OK, if you don't want to check the equation then I will try to explain it in what is hopefully plain language. While it is very true that having no interface is better than an air gap, however small, there does exist a tipping point at which the trade-off is worth the gain due to the copper pill being more effective at 'spreading' the heat than aluminum. This tipping point is reached once the copper pill is large enough to have sufficient contact area with the aluminum around it so that there is a sufficient flow of heat through the interface. 

Let's think of it in terms of a flowing liquid. In this analogy, the heat flow is represented as fluid flow. Areas with a higher temperature are represented by a deeper liquid level. Since the heat has some resistance to flowing, let's use something like oil or syrup as the fluid. Imagine that the copper pill is a cone with a steep slop and the aluminum is a continuation of that, but with a less steep slope. Oil or syrup poured over the center (this is the LED location) will flow relatively quickly out to the aluminum and then slow down as the slope decreases. 

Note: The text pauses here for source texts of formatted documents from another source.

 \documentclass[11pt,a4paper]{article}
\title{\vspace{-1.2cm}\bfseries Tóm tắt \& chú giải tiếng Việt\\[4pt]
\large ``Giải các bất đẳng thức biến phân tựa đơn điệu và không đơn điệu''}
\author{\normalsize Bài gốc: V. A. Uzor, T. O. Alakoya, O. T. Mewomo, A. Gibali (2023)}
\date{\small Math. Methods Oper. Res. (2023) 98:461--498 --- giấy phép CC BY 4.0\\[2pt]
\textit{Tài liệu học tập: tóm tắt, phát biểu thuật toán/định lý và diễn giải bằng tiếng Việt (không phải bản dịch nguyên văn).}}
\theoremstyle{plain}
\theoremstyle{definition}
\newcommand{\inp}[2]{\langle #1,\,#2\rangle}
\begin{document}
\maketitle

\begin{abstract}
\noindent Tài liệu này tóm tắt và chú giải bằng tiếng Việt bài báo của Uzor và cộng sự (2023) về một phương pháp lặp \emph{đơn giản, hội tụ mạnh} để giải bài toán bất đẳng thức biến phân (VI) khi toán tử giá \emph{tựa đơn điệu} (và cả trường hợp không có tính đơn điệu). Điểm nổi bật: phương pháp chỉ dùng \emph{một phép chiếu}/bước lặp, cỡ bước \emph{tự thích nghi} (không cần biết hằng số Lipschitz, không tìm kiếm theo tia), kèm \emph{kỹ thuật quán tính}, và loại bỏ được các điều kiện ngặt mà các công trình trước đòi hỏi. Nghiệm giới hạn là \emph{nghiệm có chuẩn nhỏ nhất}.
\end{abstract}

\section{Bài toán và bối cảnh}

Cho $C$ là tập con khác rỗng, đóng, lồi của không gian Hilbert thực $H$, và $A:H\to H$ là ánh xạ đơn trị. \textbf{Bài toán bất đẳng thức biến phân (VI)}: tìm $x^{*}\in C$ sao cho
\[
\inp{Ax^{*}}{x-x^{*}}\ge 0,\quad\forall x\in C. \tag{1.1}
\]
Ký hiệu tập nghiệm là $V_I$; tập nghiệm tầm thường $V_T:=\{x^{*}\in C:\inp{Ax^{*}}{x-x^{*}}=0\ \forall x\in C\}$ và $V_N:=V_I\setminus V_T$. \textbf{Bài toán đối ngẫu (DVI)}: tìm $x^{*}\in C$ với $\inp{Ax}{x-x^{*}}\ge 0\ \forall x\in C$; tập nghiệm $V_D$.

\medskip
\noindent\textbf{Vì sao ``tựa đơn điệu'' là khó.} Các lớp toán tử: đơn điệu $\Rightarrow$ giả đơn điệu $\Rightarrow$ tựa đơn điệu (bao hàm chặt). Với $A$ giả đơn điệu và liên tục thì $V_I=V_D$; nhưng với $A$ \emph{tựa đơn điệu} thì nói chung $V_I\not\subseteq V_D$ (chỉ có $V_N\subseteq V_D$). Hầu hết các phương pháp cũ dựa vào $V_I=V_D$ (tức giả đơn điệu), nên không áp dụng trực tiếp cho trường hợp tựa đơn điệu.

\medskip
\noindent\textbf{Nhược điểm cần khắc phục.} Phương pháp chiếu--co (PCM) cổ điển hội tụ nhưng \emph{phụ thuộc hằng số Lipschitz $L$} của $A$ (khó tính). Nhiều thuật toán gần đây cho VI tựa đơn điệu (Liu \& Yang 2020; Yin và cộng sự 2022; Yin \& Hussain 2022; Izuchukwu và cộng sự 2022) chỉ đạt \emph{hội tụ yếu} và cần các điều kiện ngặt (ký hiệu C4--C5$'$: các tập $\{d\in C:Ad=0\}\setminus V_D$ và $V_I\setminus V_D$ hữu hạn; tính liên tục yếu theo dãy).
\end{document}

Now, let's add an interface between the copper and aluminum sections, which for this analogy will be a perforated wall. The wall is sufficiently high enough to prevent the liquid from ever going over the top of it. The quality of the interface, such as how well the surfaces fit, how finely polished they are, and the quality of the thermal grease between them, determines the size and number of the holes in the wall that let the liquid through. For the purpose of this analogy, just imagine that the holes are all the same size and with the same spacing between them regardless of the size of the copper pill section.

So, if we make the copper pill smaller, then the wall has to form a smaller ring and then there are fewer holes for the liquid to flow through, so it will flow outward at a slower rate. If we increase the size of the copper pill then the wall has much more area and therefore there are many more holes for the liquid to flow through to get to the aluminum. Once the liquid gets to the body of the flashlight, there will be another perforated wall that represents the last boundary for the heat to escape to the air. The buildup of heat at this interface is analogous to a pool of liquid whose depth is dependent upon how quickly liquid is being added at the center (the LED), how much area of wall there is, and of course how large the holes are and the spacing between them. For small lights with high power, this last wall can result in the liquid backing up all the way to the center at the top of the hill (the LED). I hope this helps.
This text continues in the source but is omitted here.